L'obiettivo immediato è quello di indicare le linee di una legge elettorale che assicuri contestualmente piena rappresentanza ed una governabilità che tuttavia non può essere mai una dittatura della maggioranza.

La finalità centrale poi dev'essere quella di programmare uno sviluppo economico partendo dalle attività primarie ed incentivando con adeguate politiche fiscali l'economia reale piuttosto che la speculazione finanziaria o il risparmio da profitti unicamente finalizzati alla tutela di esigenze non essenziali ma legate ad aspetti di un benessere superfluo ed eccessivo.

È anche in tal modo probabilmente che riusciremo a togliere l'enorme massa di denaro liquido da depositi ed investimenti speculativi per spostarla verso quelli produttivi di lungo respiro che sono i soli a poter dare certezze di vita ai nostri figli.

Forse così anche nel nostro Molise smetteremo di cercare capitani coraggiosi dall'esterno e riusciremo a creare una capace imprenditorialità autoctona.

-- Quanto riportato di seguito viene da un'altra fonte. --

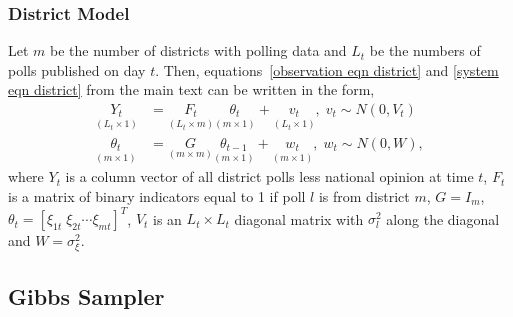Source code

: \documentclass[12pt,final,fleqn]{article}
\theoremstyle{plain}
\begin{document}
\subsubsection{District Model} 
Let $m$ be the number of districts with polling data and $L_t$ be the numbers of polls published on day $t$. Then, equations~\ref{observation eqn district} and \ref{system eqn district} from the main text can be written in the form,
\begin{align}
\label{eqn: dlm observation}
\underset{(L_t \times 1)}{Y_t} &= \underset{(L_t \times m)}{F_t} \underset{(m \times 1)}{\theta_t} + \underset{(L_t \times 1)}{v_t},\; v_t \sim N(0, V_t)\\
\label{eqn: dlm state}
\underset{(m \times 1)}{\theta_t} &= \underset{(m \times m)}{G}\underset{(m \times 1)}{\theta_{t-1}} + \underset{(m \times 1)}{w_t},\; w_t \sim N(0, W),
\end{align}
where $Y_t$ is a column vector of all district polls less national opinion at time $t$, $F_t$ is a matrix of binary indicators equal to 1 if poll $l$ is from district $m$, $G= I_m$, $\theta_t = [\xi_{1t}\; \xi_{2t}\cdots \xi_{mt}]^T$, $V_t$ is an $L_t \times L_t$ diagonal matrix with $\sigma^2_l$ along the diagonal and $W = \sigma^2_\xi$.

\subsection{Gibbs Sampler}
\end{document}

Le sinergie richieste da questo impegno sono davvero urgenti e spesso hanno necessità di aperture mentali che talora mancano soprattutto in quanti si chiudono nei ghetti delle verità esclusive ed assolute o addirittura nella pochezza del proprio prestigio o tornaconto in un percorso personale di potere.

Sinergia tuttavia non significa relazioni aggregative ad ogni costo, ma ricerca di lavoro comune con capacità di discernimento nelle alleanze su progetti ed obiettivi che necessariamente devono essere discriminanti rispetto a populismi, velleitarismi e protagonismi di ogni sorta.